- [What is being asked]
Report every line below that carries the word "identity".

- [Task input]
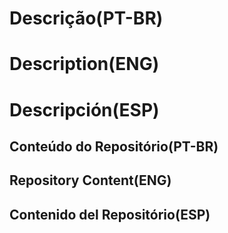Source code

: # Descrição(PT-BR)
# Description(ENG)
# Descripción(ESP)
## Conteúdo do Repositório(PT-BR)
## Repository Content(ENG)
## Contenido del Repositório(ESP)

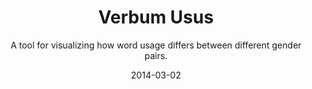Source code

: ---
title: Verbum Usus
subtitle: A tool for visualizing how word usage differs between different gender pairs.
excerpt: A tool for visualizing how word usage differs between different gender pairs.

date: 2014-03-02
endDate: 2014-05-02

img: verbum-usus.png
thumbnail: verbum-usus2.png

github: https://github.com/TheRobotCarlson/Verbum-Usus

tags: ["mathematica", "data-visualization"]
---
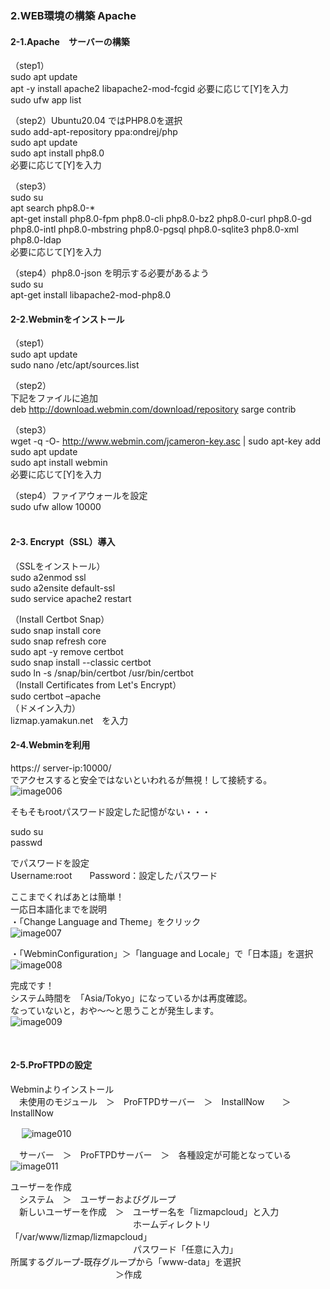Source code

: ### 2.WEB環境の構築  Apache
#### 2-1.Apache　サーバーの構築  
（step1）  
sudo apt update  
apt -y install apache2 libapache2-mod-fcgid
必要に応じて[Y]を入力  
sudo ufw app list  

（step2）Ubuntu20.04 ではPHP8.0を選択  
sudo add-apt-repository ppa:ondrej/php  
sudo apt update  
sudo apt install php8.0  
必要に応じて[Y]を入力  

（step3）  
sudo su  
apt search php8.0-*  
apt-get install php8.0-fpm php8.0-cli php8.0-bz2 php8.0-curl php8.0-gd php8.0-intl php8.0-mbstring php8.0-pgsql php8.0-sqlite3 php8.0-xml php8.0-ldap  
必要に応じて[Y]を入力  

（step4）php8.0-json を明示する必要があるよう  
sudo su  
apt-get install libapache2-mod-php8.0  

#### 2-2.Webminをインストール  
（step1）  
sudo apt update  
sudo nano /etc/apt/sources.list  

（step2）  
下記をファイルに追加  
deb http://download.webmin.com/download/repository sarge contrib  

（step3）  
wget -q -O- http://www.webmin.com/jcameron-key.asc | sudo apt-key add  
sudo apt update  
sudo apt install webmin  
必要に応じて[Y]を入力  

（step4）ファイアウォールを設定  
sudo ufw allow 10000  
 
#### 2-3. Encrypt（SSL）導入  
（SSLをインストール）  
sudo a2enmod ssl  
sudo a2ensite default-ssl  
sudo service apache2 restart  

（Install Certbot Snap）  
sudo snap install core  
sudo snap refresh core  
sudo apt -y remove certbot  
sudo snap install --classic certbot  
sudo ln -s /snap/bin/certbot /usr/bin/certbot  
（Install Certificates from Let's Encrypt）  
sudo certbot –apache  
（ドメイン入力）  
lizmap.yamakun.net　を入力  

#### 2-4.Webminを利用  

https:// server-ip:10000/  
でアクセスすると安全ではないといわれるが無視！して接続する。  
 ![image006](https://user-images.githubusercontent.com/86514652/174401813-5b4ad211-2ab1-4c3e-8561-def64ac9dc9e.png)


そもそもrootパスワード設定した記憶がない・・・  

sudo su  
passwd  

でパスワードを設定  
Username:root　　Password：設定したパスワード  


ここまでくればあとは簡単！  
一応日本語化までを説明  
・「Change Language and Theme」をクリック  
 ![image007](https://user-images.githubusercontent.com/86514652/174401866-f894dd5f-7a7e-4603-aeaa-8b341c0fa5b2.png)

・「WebminConfiguration」＞「language and Locale」で「日本語」を選択  
 ![image008](https://user-images.githubusercontent.com/86514652/174401898-b4c0e7ba-6c11-4ecd-bef9-b44090cb1513.png)


完成です！  
システム時間を　「Asia/Tokyo」になっているかは再度確認。  
なっていないと，おや～～と思うことが発生します。  
 ![image009](https://user-images.githubusercontent.com/86514652/174401933-8c65d0f4-552d-4329-835b-71c0f68d8162.png)

 
#### 2-5.ProFTPDの設定  

Webminよりインストール  
　未使用のモジュール　＞　ProFTPDサーバー　＞　InstallNow　　＞　InstallNow  

　 ![image010](https://user-images.githubusercontent.com/86514652/174402087-56c59192-f77b-4e48-a2f0-fb2fadd5e23c.png)


　サーバー　＞　ProFTPDサーバー　＞　各種設定が可能となっている  
 ![image011](https://user-images.githubusercontent.com/86514652/174402121-77a4c827-d239-46cd-92c9-3372b14e35f9.png)

ユーザーを作成  
　システム　＞　ユーザーおよびグループ  
　新しいユーザーを作成　＞　ユーザー名を「lizmapcloud」と入力  
　　　　　　　　　　　　　　ホームディレクトリ「/var/www/lizmap/lizmapcloud」  
　　　　　　　　　　　　　　パスワード「任意に入力」  
所属するグループ-既存グループから「www-data」を選択  
　　　　　　　　　　　　＞作成  

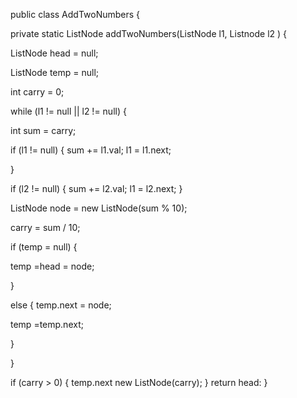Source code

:  public class AddTwoNumbers {

 private static ListNode addTwoNumbers(ListNode l1, Listnode l2 ) {
 
 ListNode head = null;
 
 ListNode temp = null;

 int carry = 0;

 while (l1 != null || l2 != null)  {
 
 int sum = carry;
 
 if (l1 != null) {
  sum += l1.val;
  l1 = l1.next;

}
 
  if (l2 != null) {
   sum += l2.val;
 l1 = l2.next;
 }


ListNode node = new ListNode(sum % 10);

carry = sum / 10;

if (temp = null) {

  temp =head = node;

  }

  else { temp.next = node;
  
  temp =temp.next;
  
  }
  
  }

  if (carry > 0) {
  temp.next new ListNode(carry);
  }
  return head:
  }
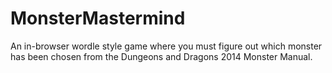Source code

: # MonsterMastermind
An in-browser wordle style game where you must figure out which monster has been chosen from the Dungeons and Dragons 2014 Monster Manual.

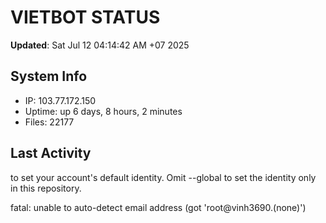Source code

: # VIETBOT STATUS
**Updated**: Sat Jul 12 04:14:42 AM +07 2025

## System Info
- IP: 103.77.172.150
- Uptime: up 6 days, 8 hours, 2 minutes
- Files: 22177

## Last Activity

to set your account's default identity.
Omit --global to set the identity only in this repository.

fatal: unable to auto-detect email address (got 'root@vinh3690.(none)')
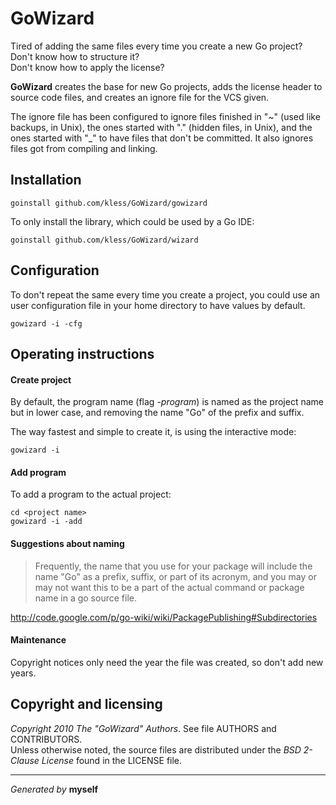 GoWizard
========

Tired of adding the same files every time you create a new Go project?  
Don't know how to structure it?  
Don't know how to apply the license?

**GoWizard** creates the base for new Go projects, adds the license header
to source code files, and creates an ignore file for the VCS given.

The ignore file has been configured to ignore files finished in "~" (used like
backups, in Unix), the ones started with "." (hidden files, in Unix), and the
ones started with "_" to have files that don't be committed. It also ignores
files got from compiling and linking.


## Installation

	goinstall github.com/kless/GoWizard/gowizard

To only install the library, which could be used by a Go IDE:

	goinstall github.com/kless/GoWizard/wizard


## Configuration

To don't repeat the same every time you create a project, you could use an user
configuration file in your home directory to have values by default.

	gowizard -i -cfg


## Operating instructions

#### Create project

By default, the program name (flag *-program*) is named as the project name but
in lower case, and removing the name "Go" of the prefix and suffix.

The way fastest and simple to create it, is using the interactive mode:

	gowizard -i

#### Add program

To add a program to the actual project:

	cd <project name>
	gowizard -i -add

#### Suggestions about naming

> Frequently, the name that you use for your package will include the name "Go"
as a prefix, suffix, or part of its acronym, and you may or may not want this
to be a part of the actual command or package name in a go source file.

http://code.google.com/p/go-wiki/wiki/PackagePublishing#Subdirectories

#### Maintenance

Copyright notices only need the year the file was created, so don't add new
years.


## Copyright and licensing

*Copyright 2010  The "GoWizard" Authors*. See file AUTHORS and CONTRIBUTORS.  
Unless otherwise noted, the source files are distributed under the
*BSD 2-Clause License* found in the LICENSE file.


* * *
*Generated by* **myself**

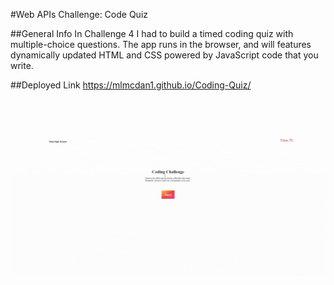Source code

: #Web APIs Challenge: Code Quiz

##General Info
In Challenge 4 I had to build a timed coding quiz with multiple-choice questions.
The app runs in the browser, and will features dynamically updated HTML and CSS powered 
by JavaScript code that you write. 

##Deployed Link
https://mlmcdan1.github.io/Coding-Quiz/

![Screenshot](codingQuiz.gif)
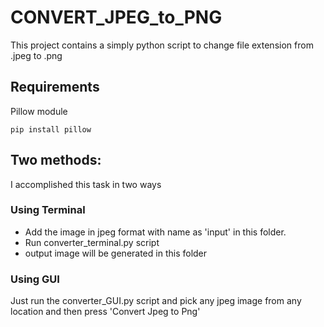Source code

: # CONVERT_JPEG_to_PNG

This project contains a simply python script to change file extension from .jpeg to .png

## Requirements

Pillow module

`pip install pillow`

## Two methods:

I accomplished this task in two ways

### Using Terminal

- Add the image in jpeg format with name as 'input' in this folder.
- Run converter_terminal.py script
- output image will be generated in this folder

### Using GUI

Just run the converter_GUI.py script and pick any jpeg image from any location and then press 'Convert Jpeg to Png'
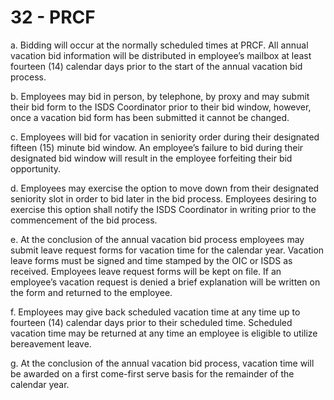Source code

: # 32 - PRCF

a. Bidding will occur at the normally scheduled times at PRCF. All annual vacation bid information will be distributed in employee’s mailbox at least fourteen \(14\) calendar days prior to the start of the annual vacation bid process.

b. Employees may bid in person, by telephone, by proxy and may submit their bid form to the ISDS Coordinator prior to their bid window, however, once a vacation bid form has been submitted it cannot be changed.

c. Employees will bid for vacation in seniority order during their designated fifteen \(15\) minute bid window. An employee’s failure to bid during their designated bid window will result in the employee forfeiting their bid opportunity.

d. Employees may exercise the option to move down from their designated seniority slot in order to bid later in the bid process. Employees desiring to exercise this option shall notify the ISDS Coordinator in writing prior to the commencement of the bid process.

e. At the conclusion of the annual vacation bid process employees may submit leave request forms for vacation time for the calendar year. Vacation leave forms must be signed and time stamped by the OIC or ISDS as received. Employees leave request forms will be kept on file. If an employee’s vacation request is denied a brief explanation will be written on the form and returned to the employee.

f. Employees may give back scheduled vacation time at any time up to fourteen \(14\) calendar days prior to their scheduled time. Scheduled vacation time may be returned at any time an employee is eligible to utilize bereavement leave.

g. At the conclusion of the annual vacation bid process, vacation time will be awarded on a first come-first serve basis for the remainder of the calendar year.

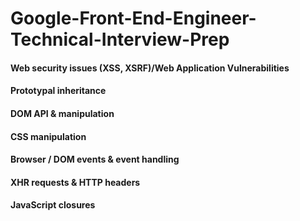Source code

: # Google-Front-End-Engineer-Technical-Interview-Prep

#### Web security issues (XSS, XSRF)/Web Application Vulnerabilities
#### Prototypal inheritance
#### DOM API & manipulation
#### CSS manipulation
#### Browser / DOM events & event handling
#### XHR requests & HTTP headers
#### JavaScript closures
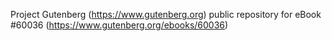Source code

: Project Gutenberg (https://www.gutenberg.org) public repository for eBook #60036 (https://www.gutenberg.org/ebooks/60036)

- [Result of this task]
to set your account's default identity.
Omit --global to set the identity only in this repository.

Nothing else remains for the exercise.